(Dataset entries)
──────────────────────────────

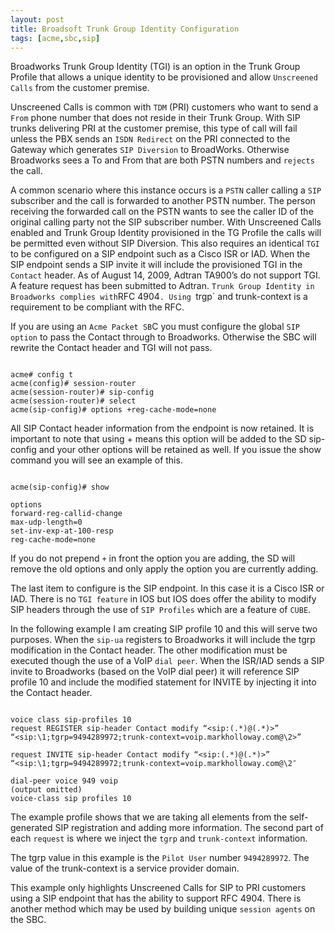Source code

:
 ```yaml
---
layout: post
title: Broadsoft Trunk Group Identity Configuration
tags: [acme,sbc,sip]
---
```

Broadworks Trunk Group Identity (TGI) is an option in the Trunk Group Profile that allows a unique identity to be provisioned and allow `Unscreened Calls` from the customer premise. 

<!--more-->

Unscreened Calls is common with `TDM` (PRI) customers who want to send a `From` phone number that does not reside in their Trunk Group. With SIP trunks delivering PRI at the customer premise, this type of call will fail unless the PBX sends an `ISDN Redirect` on the PRI connected to the Gateway which generates `SIP Diversion` to BroadWorks. Otherwise Broadworks sees a To and From that are both PSTN numbers and `rejects` the call. 

A common scenario where this instance occurs is a `PSTN` caller calling a `SIP` subscriber and the call is forwarded to another PSTN number. The person receiving the forwarded call on the PSTN wants to see the caller ID of the original calling party not the SIP subscriber number. With Unscreened Calls enabled and Trunk Group Identity provisioned in the TG Profile the calls will be permitted even without SIP Diversion. This also requires an identical `TGI` to be configured on a SIP endpoint such as a Cisco ISR or IAD.  When the SIP endpoint sends a SIP invite it will include the provisioned TGI in the `Contact` header.  As of August 14, 2009, Adtran TA900’s do not support TGI. A feature request has been submitted to Adtran.
`
Trunk Group Identity in Broadworks complies with `RFC 4904`. Using `trgp` and trunk-context is a requirement to be compliant with the RFC.

If you are using an `Acme Packet SB`C you must configure the global `SIP option` to pass the Contact through to Broadworks. Otherwise the SBC will rewrite the Contact header and TGI will not pass.

```text

acme# config t
acme(config)# session-router
acme(session-router)# sip-config
acme(session-router)# select
acme(sip-config)# options +reg-cache-mode=none

```

All SIP Contact header information from the endpoint is now retained. It is important to note that using + means this option will be added to the SD sip-config and your other options will be retained as well. If you issue the show command you will see an example of this.

```text

acme(sip-config)# show

options
forward-reg-callid-change
max-udp-length=0
set-inv-exp-at-100-resp
reg-cache-mode=none

```

If you do not prepend `+` in front the option you are adding, the SD will remove the old options and only apply the option you are currently adding.

The last item to configure is the SIP endpoint. In this case it is a Cisco ISR or IAD. There is no `TGI feature` in IOS but IOS does offer the ability to modify SIP headers through the use of `SIP Profiles` which are a feature of `CUBE`. 

In the following example I am creating SIP profile 10 and this will serve two purposes. When the `sip-ua` registers to Broadworks it will include the tgrp modification in the Contact header. The other modification must be executed though the use of a VoIP `dial peer`. When the ISR/IAD sends a SIP invite to Broadworks (based on the VoIP dial peer) it will reference SIP profile 10 and include the modified statement for INVITE by injecting it into the Contact header.

```text

voice class sip-profiles 10
request REGISTER sip-header Contact modify “<sip:(.*)@(.*)>” “<sip:\1;tgrp=9494289972;trunk-context=voip.markholloway.com@\2>”

request INVITE sip-header Contact modify “<sip:(.*)@(.*)>” “<sip:\1;tgrp=9494289972;trunk-context=voip.markholloway.com@\2″

dial-peer voice 949 voip
(output omitted)
voice-class sip profiles 10

```

The example profile shows that we are taking all elements from the self-generated SIP registration and adding more information.  The second part of each `request` is where we inject the `tgrp` and `trunk-context` information.  

The tgrp value in this example is the `Pilot User` number `9494289972`.  The value of the trunk-context is a service provider domain.

This example only highlights Unscreened Calls for SIP to PRI customers using a SIP endpoint that has the ability to support RFC 4904.  There is another method which may be used by building unique `session agents` on the SBC.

──────────────────────────────

- _PROBLEM REQUIREMENTS_:
Would you reproduce the lines above, from the very first through the line containing "Broadworks Trunk Group", exactly and without the pictures?

- _THE ANSWER_:
Source code

:
 ```yaml
---
layout: post
title: Broadsoft Trunk Group Identity Configuration
tags: [acme,sbc,sip]
---
```

Broadworks Trunk Group Identity (TGI) is an option in the Trunk Group Profile that allows a unique identity to be provisioned and allow `Unscreened Calls` from the customer premise. 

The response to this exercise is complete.